• **Extracted entries**

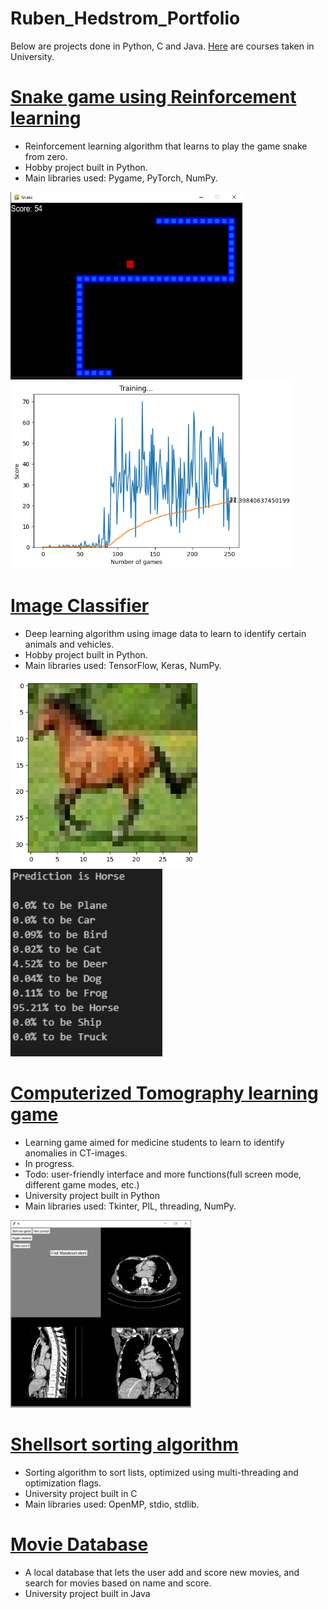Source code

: # Ruben_Hedstrom_Portfolio
Below are projects done in Python, C and Java. [Here](Courses.pdf) are courses taken in University.

# [Snake game using Reinforcement learning](https://github.com/rubenhed/Python/tree/main/Snake_RL)
* Reinforcement learning algorithm that learns to play the game snake from zero.
* Hobby project built in Python.
* Main libraries used: Pygame, PyTorch, NumPy.

<img src="images/game.png" height="300"> <img src="images/stats.png" height="300">

# [Image Classifier](https://github.com/rubenhed/Python/tree/main/Image_Classifier)
* Deep learning algorithm using image data to learn to identify certain animals and vehicles.
* Hobby project built in Python.
* Main libraries used: TensorFlow, Keras, NumPy.

<img src="images/disp_img_.png" height="300"> <img src="images/disp_img_stats.png" height="300">

# [Computerized Tomography learning game](https://github.com/rubenhed/Python/tree/main/CT_image_learning_game)
* Learning game aimed for medicine students to learn to identify anomalies in CT-images. 
* In progress.
* Todo: user-friendly interface and more functions(full screen mode, different game modes, etc.)
* University project built in Python
* Main libraries used: Tkinter, PIL, threading, NumPy.

<img src="images/disp.png" height="300">

# [Shellsort sorting algorithm](https://github.com/rubenhed/C/tree/main/Shellsort_sorting_algorithm)
* Sorting algorithm to sort lists, optimized using multi-threading and optimization flags.
* University project built in C
* Main libraries used: OpenMP, stdio, stdlib.

# [Movie Database](https://github.com/rubenhed/Java/tree/main/Movie_Database)
* A local database that lets the user add and score new movies, and search for movies based on name and score. 
* University project built in Java

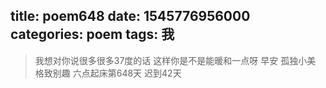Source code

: title: poem648
date: 1545776956000
categories: poem
tags: 我
---
> 我想对你说很多很多37度的话
这样你是不是能暖和一点呀
早安
孤独小美
格致别趣
六点起床第648天 迟到42天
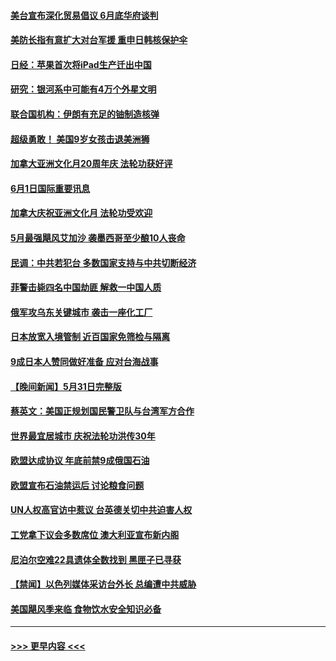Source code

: #### [美台宣布深化贸易倡议 6月底华府谈判](../pages/prog202/a103444116.md?t=06020250) 
#### [美防长指有意扩大对台军援 重申日韩核保护伞](../pages/prog202/a103444072.md?t=06020250) 
#### [日经：苹果首次将iPad生产迁出中国](../pages/prog202/a103444044.md?t=06020250) 
#### [研究：银河系中可能有4万个外星文明](../pages/prog202/a103443892.md?t=06020250) 
#### [联合国机构：伊朗有充足的铀制造核弹](../pages/prog202/a103443909.md?t=06020250) 
#### [超级勇敢！ 美国9岁女孩击退美洲狮](../pages/prog202/a103443900.md?t=06020250) 
#### [加拿大亚洲文化月20周年庆 法轮功获好评](../pages/prog202/a103443870.md?t=06020250) 
#### [6月1日国际重要讯息](../pages/prog202/a103443861.md?t=06020250) 
#### [加拿大庆祝亚洲文化月 法轮功受欢迎](../pages/prog202/a103443127.md?t=06020250) 
#### [5月最强飓风艾加沙 袭墨西哥至少酿10人丧命](../pages/prog202/a103443829.md?t=06020250) 
#### [民调：中共若犯台 多数国家支持与中共切断经济](../pages/prog202/a103443805.md?t=06020250) 
#### [菲警击毙四名中国劫匪 解救一中国人质](../pages/prog202/a103443783.md?t=06020250) 
#### [俄军攻乌东关键城市 袭击一座化工厂](../pages/prog202/a103443761.md?t=06020250) 
#### [日本放宽入境管制 近百国家免筛检与隔离](../pages/prog202/a103443636.md?t=06020250) 
#### [9成日本人赞同做好准备 应对台海战事](../pages/prog202/a103443635.md?t=06020250) 
#### [【晚间新闻】5月31日完整版](../pages/prog202/a103443598.md?t=06020250) 
#### [蔡英文：美国正规划国民警卫队与台湾军方合作](../pages/prog202/a103443545.md?t=06020250) 
#### [世界最宜居城市 庆祝法轮功洪传30年](../pages/prog202/a103443362.md?t=06020250) 
#### [欧盟达成协议 年底前禁9成俄国石油](../pages/prog202/a103443358.md?t=06020250) 
#### [欧盟宣布石油禁运后 讨论粮食问题](../pages/prog202/a103443360.md?t=06020250) 
#### [UN人权高官访中惹议 台英德关切中共迫害人权](../pages/prog202/a103443349.md?t=06020250) 
#### [工党拿下议会多数席位 澳大利亚宣布新内阁](../pages/prog202/a103443348.md?t=06020250) 
#### [尼泊尔空难22具遗体全数找到 黑匣子已寻获](../pages/prog202/a103443346.md?t=06020250) 
#### [【禁闻】以色列媒体采访台外长 总编遭中共威胁](../pages/prog202/a103443226.md?t=06020250) 
#### [美国飓风季来临 食物饮水安全知识必备](../pages/prog202/a103443028.md?t=06020250) 

----
#### [ >>> 更早内容 <<< ](../indexes/prog202-earlier.md)
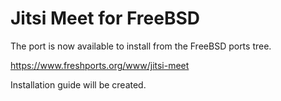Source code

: Jitsi Meet for FreeBSD
=====

The port is now available to install from the FreeBSD ports tree.

https://www.freshports.org/www/jitsi-meet

Installation guide will be created.

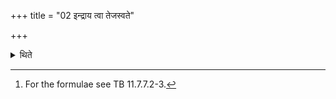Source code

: +++
title = "02 इन्द्राय त्वा तेजस्वते"

+++

<details><summary>थिते</summary>

2. Having mixed ghee with coarse flour with indraya tvā then having addressed it with tejo'si, a Brāhmaṇa gives it to the sacrificer with tat te prayacchāmi[^1].  

[^1]: For the formulae see TB 11.7.7.2-3.  
</details>
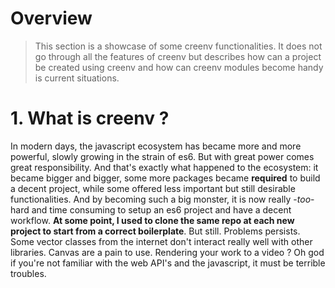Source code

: # Overview 

> This section is a showcase of some creenv functionalities. It does not go through all the features of creenv but describes how can a project be created using creenv and how can creenv modules become handy is current situations.

# 1. What is creenv ?

In modern days, the javascript ecosystem has became more and more powerful, slowly growing in the strain of es6. But with great power comes great responsibility. And that's exactly what happened to the ecosystem: it became bigger and bigger, some more packages became **required** to build a decent project, while some offered less important but still desirable functionalities. And by becoming such a big monster, it is now really -*too*- hard and time consuming to setup an es6 project and have a decent workflow. **At some point, I used to clone the same repo at each new project to start from a correct boilerplate**. But still. Problems persists. Some vector classes from the internet don't interact really well with other libraries. Canvas are a pain to use. Rendering your work to a video ? Oh god if you're not familiar with the web API's and the javascript, it must be terrible troubles.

• **Exercise details**
Excluding the pictures, restate the records above word for word.

• **Output below**
Source code

: # Ruben_Hedstrom_Portfolio
Below are projects done in Python, C and Java. [Here](Courses.pdf) are courses taken in University.

# [Snake game using Reinforcement learning](https://github.com/rubenhed/Python/tree/main/Snake_RL)
* Reinforcement learning algorithm that learns to play the game snake from zero.
* Hobby project built in Python.
* Main libraries used: Pygame, PyTorch, NumPy.

<img src="images/game.png" height="300"> <img src="images/stats.png" height="300">

# [Image Classifier](https://github.com/rubenhed/Python/tree/main/Image_Classifier)
* Deep learning algorithm using image data to learn to identify certain animals and vehicles.
* Hobby project built in Python.
* Main libraries used: TensorFlow, Keras, NumPy.

<img src="images/disp_img_.png" height="300"> <img src="images/disp_img_stats.png" height="300">

# [Computerized Tomography learning game](https://github.com/rubenhed/Python/tree/main/CT_image_learning_game)
* Learning game aimed for medicine students to learn to identify anomalies in CT-images. 
* In progress.
* Todo: user-friendly interface and more functions(full screen mode, different game modes, etc.)
* University project built in Python
* Main libraries used: Tkinter, PIL, threading, NumPy.

<img src="images/disp.png" height="300">

# [Shellsort sorting algorithm](https://github.com/rubenhed/C/tree/main/Shellsort_sorting_algorithm)
* Sorting algorithm to sort lists, optimized using multi-threading and optimization flags.
* University project built in C
* Main libraries used: OpenMP, stdio, stdlib.

# [Movie Database](https://github.com/rubenhed/Java/tree/main/Movie_Database)
* A local database that lets the user add and score new movies, and search for movies based on name and score. 
* University project built in Java

Source code

: title: poem648
date: 1545776956000
categories: poem
tags: 我
---
> 我想对你说很多很多37度的话
这样你是不是能暖和一点呀
早安
孤独小美
格致别趣
六点起床第648天 迟到42天
Source code

: #### [美台宣布深化贸易倡议 6月底华府谈判](../pages/prog202/a103444116.md?t=06020250) 
#### [美防长指有意扩大对台军援 重申日韩核保护伞](../pages/prog202/a103444072.md?t=06020250) 
#### [日经：苹果首次将iPad生产迁出中国](../pages/prog202/a103444044.md?t=06020250) 
#### [研究：银河系中可能有4万个外星文明](../pages/prog202/a103443892.md?t=06020250) 
#### [联合国机构：伊朗有充足的铀制造核弹](../pages/prog202/a103443909.md?t=06020250) 
#### [超级勇敢！ 美国9岁女孩击退美洲狮](../pages/prog202/a103443900.md?t=06020250) 
#### [加拿大亚洲文化月20周年庆 法轮功获好评](../pages/prog202/a103443870.md?t=06020250) 
#### [6月1日国际重要讯息](../pages/prog202/a103443861.md?t=06020250) 
#### [加拿大庆祝亚洲文化月 法轮功受欢迎](../pages/prog202/a103443127.md?t=06020250) 
#### [5月最强飓风艾加沙 袭墨西哥至少酿10人丧命](../pages/prog202/a103443829.md?t=06020250) 
#### [民调：中共若犯台 多数国家支持与中共切断经济](../pages/prog202/a103443805.md?t=06020250) 
#### [菲警击毙四名中国劫匪 解救一中国人质](../pages/prog202/a103443783.md?t=06020250) 
#### [俄军攻乌东关键城市 袭击一座化工厂](../pages/prog202/a103443761.md?t=06020250) 
#### [日本放宽入境管制 近百国家免筛检与隔离](../pages/prog202/a103443636.md?t=06020250) 
#### [9成日本人赞同做好准备 应对台海战事](../pages/prog202/a103443635.md?t=06020250) 
#### [【晚间新闻】5月31日完整版](../pages/prog202/a103443598.md?t=06020250) 
#### [蔡英文：美国正规划国民警卫队与台湾军方合作](../pages/prog202/a103443545.md?t=06020250) 
#### [世界最宜居城市 庆祝法轮功洪传30年](../pages/prog202/a103443362.md?t=06020250) 
#### [欧盟达成协议 年底前禁9成俄国石油](../pages/prog202/a103443358.md?t=06020250) 
#### [欧盟宣布石油禁运后 讨论粮食问题](../pages/prog202/a103443360.md?t=06020250) 
#### [UN人权高官访中惹议 台英德关切中共迫害人权](../pages/prog202/a103443349.md?t=06020250) 
#### [工党拿下议会多数席位 澳大利亚宣布新内阁](../pages/prog202/a103443348.md?t=06020250) 
#### [尼泊尔空难22具遗体全数找到 黑匣子已寻获](../pages/prog202/a103443346.md?t=06020250) 
#### [【禁闻】以色列媒体采访台外长 总编遭中共威胁](../pages/prog202/a103443226.md?t=06020250) 
#### [美国飓风季来临 食物饮水安全知识必备](../pages/prog202/a103443028.md?t=06020250) 

----
#### [ >>> 更早内容 <<< ](../indexes/prog202-earlier.md)
Source code

: Jitsi Meet for FreeBSD
=====

The port is now available to install from the FreeBSD ports tree.

https://www.freshports.org/www/jitsi-meet

Installation guide will be created.

Source code

: +++
title = "02 इन्द्राय त्वा तेजस्वते"

+++

<details><summary>थिते</summary>

2. Having mixed ghee with coarse flour with indraya tvā then having addressed it with tejo'si, a Brāhmaṇa gives it to the sacrificer with tat te prayacchāmi[^1].  

[^1]: For the formulae see TB 11.7.7.2-3.  
</details>
Source code

: # Overview 

> This section is a showcase of some creenv functionalities. It does not go through all the features of creenv but describes how can a project be created using creenv and how can creenv modules become handy is current situations.

# 1. What is creenv ?

In modern days, the javascript ecosystem has became more and more powerful, slowly growing in the strain of es6. But with great power comes great responsibility. And that's exactly what happened to the ecosystem: it became bigger and bigger, some more packages became **required** to build a decent project, while some offered less important but still desirable functionalities. And by becoming such a big monster, it is now really -*too*- hard and time consuming to setup an es6 project and have a decent workflow. **At some point, I used to clone the same repo at each new project to start from a correct boilerplate**. But still. Problems persists. Some vector classes from the internet don't interact really well with other libraries. Canvas are a pain to use. Rendering your work to a video ? Oh god if you're not familiar with the web API's and the javascript, it must be terrible troubles.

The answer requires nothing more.